(Source records)
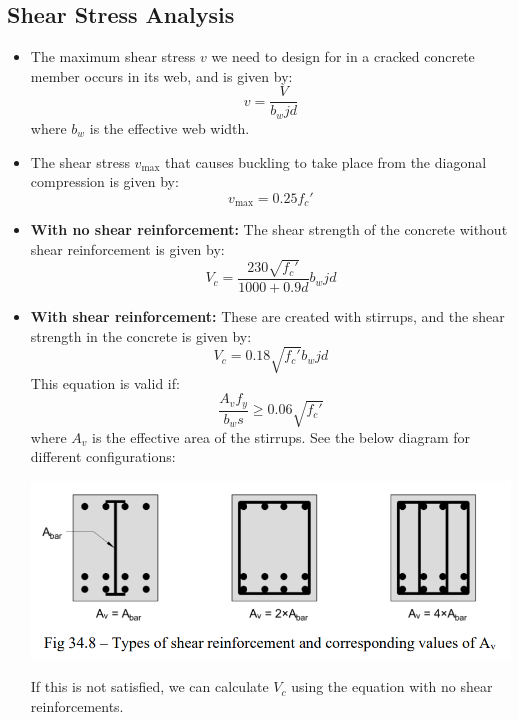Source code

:\documentclass{article}
\begin{document}
\subsection{Shear Stress Analysis}
\begin{itemize}
    \item The maximum shear stress $v$ we need to design for in a cracked concrete member occurs in its web, and is given by:
    \begin{equation}
        v = \frac{V}{b_wjd}
        \label{eq:}
    \end{equation}
    where $b_w$ is the effective web width.
    \item The shear stress $v_\text{max}$ that causes buckling to take place from the diagonal compression is given by:
    \begin{equation}
        v_\text{max} = 0.25f_c'
        \label{eq:}
    \end{equation}
    \item \textbf{With no shear reinforcement:} The shear strength of the concrete without shear reinforcement is given by:
    \begin{equation}
        V_c = \frac{230\sqrt{f_c'}}{1000+0.9d}b_wjd
        \label{eq:}
    \end{equation}
    \item \textbf{With shear reinforcement:} These are created with stirrups, and the shear strength in the concrete is given by:
    \begin{equation}
        V_c = 0.18\sqrt{f_c'}b_wjd
        \label{eq:}
    \end{equation}
    This equation is valid if:
    \begin{equation}
        \frac{A_vf_y}{b_ws} \ge 0.06\sqrt{f_c'}
        \label{eq:}
    \end{equation}
    where $A_v$ is the effective area of the stirrups. See the below diagram for different configurations:
    \begin{center}
        \includegraphics[width=0.8\linewidth]{stirrup_types.PNG}
    \end{center}
    If this is not satisfied, we can calculate $V_c$ using the equation with no shear reinforcements.

\end{itemize}
\end{document}
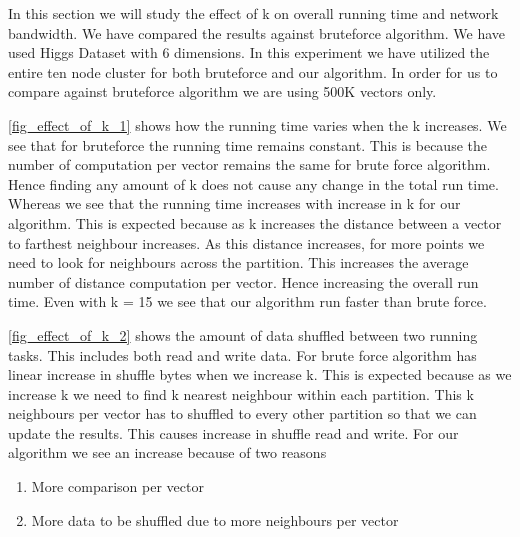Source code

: In this section we will study the effect of k on overall running
time and network bandwidth. We have compared the results against bruteforce algorithm.
We have used Higgs Dataset with 6 dimensions. In this experiment we
have utilized the entire ten node cluster for both bruteforce and our
algorithm. In order for us to compare against bruteforce algorithm we are using
500K vectors only.

\cref{fig_effect_of_k_1} shows how
the running time varies when the k increases. We see that for
bruteforce the running time remains constant. This is because the
number of computation per vector remains the same for brute force
algorithm. Hence finding any amount of k does not
cause any change in the total run time. Whereas we see that the
running time increases with increase in k for our algorithm. This is
expected because as k increases the distance between a vector to
farthest neighbour increases. As this distance increases, for more
points we need to look for neighbours across the partition. This
increases the average number of distance computation per vector. Hence
increasing the overall run time. Even with k = 15 we see that our
algorithm run faster than brute force.

\cref{fig_effect_of_k_2} shows the amount of data
shuffled between two running tasks. This includes both read and
write data. For brute force algorithm has
linear increase in shuffle bytes when we increase k. This is expected
because as we increase k we need to find k nearest neighbour within
each partition. This k neighbours per vector has to shuffled to every
other partition so that we can update the results. This causes
increase in shuffle read and write. For our algorithm we see an
increase because of two reasons
\begin{enumerate}
\item More comparison per vector
\item More data to be shuffled due to more neighbours per vector
\end{enumerate}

TASK -
Word for word, return the records shown above without their pictures.

WRITTEN SOLUTION -
Source code

:\documentclass{article}
\begin{document}
\subsection{Shear Stress Analysis}
\begin{itemize}
    \item The maximum shear stress $v$ we need to design for in a cracked concrete member occurs in its web, and is given by:
    \begin{equation}
        v = \frac{V}{b_wjd}
        \label{eq:}
    \end{equation}
    where $b_w$ is the effective web width.
    \item The shear stress $v_\text{max}$ that causes buckling to take place from the diagonal compression is given by:
    \begin{equation}
        v_\text{max} = 0.25f_c'
        \label{eq:}
    \end{equation}
    \item \textbf{With no shear reinforcement:} The shear strength of the concrete without shear reinforcement is given by:
    \begin{equation}
        V_c = \frac{230\sqrt{f_c'}}{1000+0.9d}b_wjd
        \label{eq:}
    \end{equation}
    \item \textbf{With shear reinforcement:} These are created with stirrups, and the shear strength in the concrete is given by:
    \begin{equation}
        V_c = 0.18\sqrt{f_c'}b_wjd
        \label{eq:}
    \end{equation}
    This equation is valid if:
    \begin{equation}
        \frac{A_vf_y}{b_ws} \ge 0.06\sqrt{f_c'}
        \label{eq:}
    \end{equation}
    where $A_v$ is the effective area of the stirrups. See the below diagram for different configurations:
    \begin{center}
        \includegraphics[width=0.8\linewidth]{stirrup_types.PNG}
    \end{center}
    If this is not satisfied, we can calculate $V_c$ using the equation with no shear reinforcements.

\end{itemize}
\end{document}
Source code

: In this section we will study the effect of k on overall running
time and network bandwidth. We have compared the results against bruteforce algorithm.
We have used Higgs Dataset with 6 dimensions. In this experiment we
have utilized the entire ten node cluster for both bruteforce and our
algorithm. In order for us to compare against bruteforce algorithm we are using
500K vectors only.

\cref{fig_effect_of_k_1} shows how
the running time varies when the k increases. We see that for
bruteforce the running time remains constant. This is because the
number of computation per vector remains the same for brute force
algorithm. Hence finding any amount of k does not
cause any change in the total run time. Whereas we see that the
running time increases with increase in k for our algorithm. This is
expected because as k increases the distance between a vector to
farthest neighbour increases. As this distance increases, for more
points we need to look for neighbours across the partition. This
increases the average number of distance computation per vector. Hence
increasing the overall run time. Even with k = 15 we see that our
algorithm run faster than brute force.

\cref{fig_effect_of_k_2} shows the amount of data
shuffled between two running tasks. This includes both read and
write data. For brute force algorithm has
linear increase in shuffle bytes when we increase k. This is expected
because as we increase k we need to find k nearest neighbour within
each partition. This k neighbours per vector has to shuffled to every
other partition so that we can update the results. This causes
increase in shuffle read and write. For our algorithm we see an
increase because of two reasons
\begin{enumerate}
\item More comparison per vector
\item More data to be shuffled due to more neighbours per vector
\end{enumerate}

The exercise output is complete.